__The task__: Scan the records for the string "html", then copy each line that has it.

__Stored data__:
━━━━━━━━
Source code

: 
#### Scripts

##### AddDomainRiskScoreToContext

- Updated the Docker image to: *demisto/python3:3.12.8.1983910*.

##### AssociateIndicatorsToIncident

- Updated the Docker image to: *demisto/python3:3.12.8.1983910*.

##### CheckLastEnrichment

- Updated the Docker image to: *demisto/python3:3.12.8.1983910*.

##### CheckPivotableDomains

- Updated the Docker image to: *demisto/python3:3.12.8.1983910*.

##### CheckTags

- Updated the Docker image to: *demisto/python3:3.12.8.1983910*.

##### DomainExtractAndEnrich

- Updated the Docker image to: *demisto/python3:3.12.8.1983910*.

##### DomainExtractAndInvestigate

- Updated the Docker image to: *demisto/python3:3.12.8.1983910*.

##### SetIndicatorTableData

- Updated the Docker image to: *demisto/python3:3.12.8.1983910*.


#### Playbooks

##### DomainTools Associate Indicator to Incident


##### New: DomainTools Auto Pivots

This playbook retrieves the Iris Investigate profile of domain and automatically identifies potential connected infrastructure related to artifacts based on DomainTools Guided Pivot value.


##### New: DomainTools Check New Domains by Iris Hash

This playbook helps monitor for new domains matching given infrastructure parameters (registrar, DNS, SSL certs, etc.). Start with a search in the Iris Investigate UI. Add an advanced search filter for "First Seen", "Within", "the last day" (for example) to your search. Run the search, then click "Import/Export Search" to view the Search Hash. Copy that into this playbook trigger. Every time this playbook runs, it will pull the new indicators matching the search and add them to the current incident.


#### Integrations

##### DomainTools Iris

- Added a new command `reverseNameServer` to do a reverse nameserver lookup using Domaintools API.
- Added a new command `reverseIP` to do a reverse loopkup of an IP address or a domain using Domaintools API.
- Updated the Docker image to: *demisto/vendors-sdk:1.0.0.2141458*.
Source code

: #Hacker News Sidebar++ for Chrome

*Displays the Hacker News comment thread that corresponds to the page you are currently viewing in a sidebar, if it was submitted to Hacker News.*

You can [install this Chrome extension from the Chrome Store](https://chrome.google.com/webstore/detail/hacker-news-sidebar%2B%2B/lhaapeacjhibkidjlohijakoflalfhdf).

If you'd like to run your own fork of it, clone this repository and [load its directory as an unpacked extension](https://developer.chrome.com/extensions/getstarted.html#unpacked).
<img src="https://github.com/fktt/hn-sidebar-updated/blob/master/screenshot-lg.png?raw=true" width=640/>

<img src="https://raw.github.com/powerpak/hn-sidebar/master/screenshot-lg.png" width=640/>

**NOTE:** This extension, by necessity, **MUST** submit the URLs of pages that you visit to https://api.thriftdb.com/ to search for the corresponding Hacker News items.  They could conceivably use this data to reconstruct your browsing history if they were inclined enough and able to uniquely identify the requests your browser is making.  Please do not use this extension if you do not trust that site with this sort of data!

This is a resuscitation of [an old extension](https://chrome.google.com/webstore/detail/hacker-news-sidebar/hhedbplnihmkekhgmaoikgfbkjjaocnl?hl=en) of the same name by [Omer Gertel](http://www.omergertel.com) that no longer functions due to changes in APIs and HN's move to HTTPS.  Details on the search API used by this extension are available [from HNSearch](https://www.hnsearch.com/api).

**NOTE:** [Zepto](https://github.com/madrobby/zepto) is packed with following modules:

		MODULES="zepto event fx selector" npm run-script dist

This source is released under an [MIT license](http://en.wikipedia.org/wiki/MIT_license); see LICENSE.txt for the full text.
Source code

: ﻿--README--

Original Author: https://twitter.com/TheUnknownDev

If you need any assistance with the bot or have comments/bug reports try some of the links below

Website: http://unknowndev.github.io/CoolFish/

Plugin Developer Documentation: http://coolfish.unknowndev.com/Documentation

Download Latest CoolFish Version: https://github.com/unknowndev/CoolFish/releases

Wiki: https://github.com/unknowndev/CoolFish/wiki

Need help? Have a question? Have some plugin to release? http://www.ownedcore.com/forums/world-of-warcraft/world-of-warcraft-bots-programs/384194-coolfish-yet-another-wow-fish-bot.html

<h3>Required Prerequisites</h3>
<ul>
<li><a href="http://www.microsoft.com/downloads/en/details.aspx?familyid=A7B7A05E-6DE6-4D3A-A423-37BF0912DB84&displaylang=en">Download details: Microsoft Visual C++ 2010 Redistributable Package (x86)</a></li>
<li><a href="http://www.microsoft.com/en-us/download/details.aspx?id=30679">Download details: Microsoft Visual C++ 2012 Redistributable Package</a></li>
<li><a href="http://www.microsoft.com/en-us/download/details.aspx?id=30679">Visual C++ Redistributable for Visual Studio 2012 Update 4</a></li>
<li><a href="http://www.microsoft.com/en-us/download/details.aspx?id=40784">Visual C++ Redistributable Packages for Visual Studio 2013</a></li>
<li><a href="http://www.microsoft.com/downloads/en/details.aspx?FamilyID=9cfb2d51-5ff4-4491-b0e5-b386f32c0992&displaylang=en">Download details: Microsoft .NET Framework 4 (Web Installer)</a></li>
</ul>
━━━━━━━━
__Response for this exercise__:
If you'd like to run your own fork of it, clone this repository and [load its directory as an unpacked extension](https://developer.chrome.com/extensions/getstarted.html#unpacked).
Need help? Have a question? Have some plugin to release? http://www.ownedcore.com/forums/world-of-warcraft/world-of-warcraft-bots-programs/384194-coolfish-yet-another-wow-fish-bot.html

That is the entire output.